WASDE Wheat: Higher U.S. Production Outweighs Increased Use

    Wheat harvest. Photo: Rome Ethredge

    The outlook for 2019/20 U.S. wheat this month is for greater supplies, increased use and higher ending stocks. U.S. wheat production is raised 59 million bushels to 1,980 million on increased winter wheat and other spring wheat production as indicated by the NASS August Crop Production report.

    Estimated food use for the 2018/19 market year is lowered 5 million bushels to 955 million based on the latest NASS Flour Milling Products report. Food use for the 2019/20 market year is also lowered 5 million bushels to 960 million. Feed and residual use is raised 20 million bushels to 170 million on greater wheat supplies and more competitive prices.

    Projected 2019/20 U.S. wheat exports are raised 25 million bushels to 975 million on lower exportable supplies from key competitors, notably the EU, Kazakhstan, and Russia. Ending stocks for 2019/20 are raised 14 million bushels to 1,014 million, down 5 percent from the previous year.

    The season-average farm price is lowered $0.20 per bushel to $5.00 on updated NASS prices, lower U.S. corn prices, and reduced wheat price expectations for the remainder of the market year.

    Foreign 2019/20 wheat supplies are reduced 4.5 million tons, primarily on lower production in several major competing exporters. The production declines are led by a 2.0-million-ton reduction for Turkey on both an updated harvested area estimate as well as a lower yield.

    EU, Kazakhstan, and Russia are lowered 1.3 million tons, 1.0 million tons, and 1.2 million tons, respectively. These reductions are based on harvest results confirming yield losses due to hot and dry June conditions in winter wheat regions and expanding dryness in the spring wheat areas of Russia and Kazakhstan. Moldova production is also down 0.2 million tons.

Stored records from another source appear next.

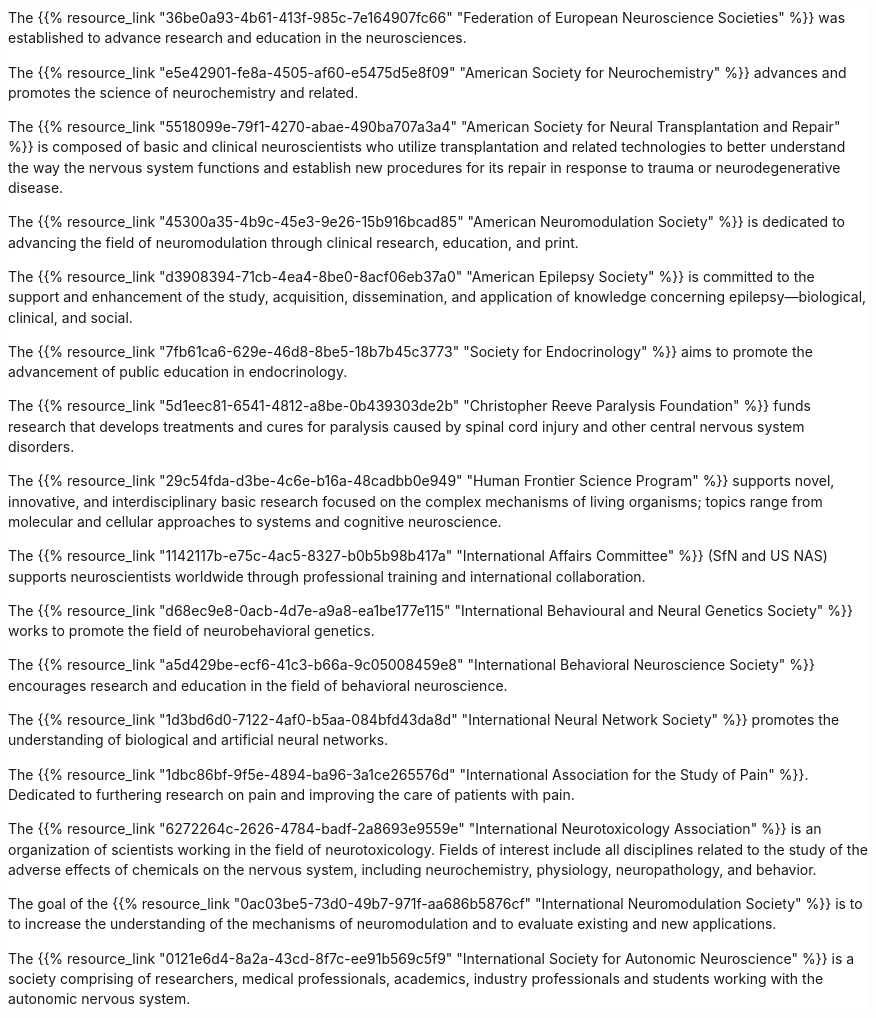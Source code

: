 The {{% resource_link "36be0a93-4b61-413f-985c-7e164907fc66" "Federation of European Neuroscience Societies" %}} was established to advance research and education in the neurosciences.

The {{% resource_link "e5e42901-fe8a-4505-af60-e5475d5e8f09" "American Society for Neurochemistry" %}} advances and promotes the science of neurochemistry and related.

The {{% resource_link "5518099e-79f1-4270-abae-490ba707a3a4" "American Society for Neural Transplantation and Repair" %}} is composed of basic and clinical neuroscientists who utilize transplantation and related technologies to better understand the way the nervous system functions and establish new procedures for its repair in response to trauma or neurodegenerative disease.

The {{% resource_link "45300a35-4b9c-45e3-9e26-15b916bcad85" "American Neuromodulation Society" %}} is dedicated to advancing the field of neuromodulation through clinical research, education, and print.

The {{% resource_link "d3908394-71cb-4ea4-8be0-8acf06eb37a0" "American Epilepsy Society" %}} is committed to the support and enhancement of the study, acquisition, dissemination, and application of knowledge concerning epilepsy—biological, clinical, and social.

The {{% resource_link "7fb61ca6-629e-46d8-8be5-18b7b45c3773" "Society for Endocrinology" %}} aims to promote the advancement of public education in endocrinology.

The {{% resource_link "5d1eec81-6541-4812-a8be-0b439303de2b" "Christopher Reeve Paralysis Foundation" %}} funds research that develops treatments and cures for paralysis caused by spinal cord injury and other central nervous system disorders.

The {{% resource_link "29c54fda-d3be-4c6e-b16a-48cadbb0e949" "Human Frontier Science Program" %}} supports novel, innovative, and interdisciplinary basic research focused on the complex mechanisms of living organisms; topics range from molecular and cellular approaches to systems and cognitive neuroscience.

The {{% resource_link "1142117b-e75c-4ac5-8327-b0b5b98b417a" "International Affairs Committee" %}} (SfN and US NAS) supports neuroscientists worldwide through professional training and international collaboration.

The {{% resource_link "d68ec9e8-0acb-4d7e-a9a8-ea1be177e115" "International Behavioural and Neural Genetics Society" %}} works to promote the field of neurobehavioral genetics.

The {{% resource_link "a5d429be-ecf6-41c3-b66a-9c05008459e8" "International Behavioral Neuroscience Society" %}} encourages research and education in the field of behavioral neuroscience.

The {{% resource_link "1d3bd6d0-7122-4af0-b5aa-084bfd43da8d" "International Neural Network Society" %}} promotes the understanding of biological and artificial neural networks.

The {{% resource_link "1dbc86bf-9f5e-4894-ba96-3a1ce265576d" "International Association for the Study of Pain" %}}. Dedicated to furthering research on pain and improving the care of patients with pain.

The {{% resource_link "6272264c-2626-4784-badf-2a8693e9559e" "International Neurotoxicology Association" %}} is an organization of scientists working in the field of neurotoxicology. Fields of interest include all disciplines related to the study of the adverse effects of chemicals on the nervous system, including neurochemistry, physiology, neuropathology, and behavior.

The goal of the {{% resource_link "0ac03be5-73d0-49b7-971f-aa686b5876cf" "International Neuromodulation Society" %}} is to to increase the understanding of the mechanisms of neuromodulation and to evaluate existing and new applications.

The {{% resource_link "0121e6d4-8a2a-43cd-8f7c-ee91b569c5f9" "International Society for Autonomic Neuroscience" %}} is a society comprising of researchers, medical professionals, academics, industry professionals and students working with the autonomic nervous system.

    Partly offsetting is a 0.5-million-ton production increase for Argentina and a 0.2-million-ton increase for Ukraine.

    Projected 2019/20 global exports are down 0.5 million tons led by a 1.0-million-ton reduction for Kazakhstan and 0.5-million-ton reductions each for the EU and Russia, all on the smaller crops. Partly offsetting is a 0.7-million-ton increase for the United States and 0.5-million-ton increases for both Argentina and Ukraine.

    Projected 2019/20 world consumption is 2.0 million tons lower on both reduced feed and residual use and food and industrial consumption. With supplies falling more than use, global ending stocks are revised 1.1 million tons lower to 285.4 million tons, but remain record large.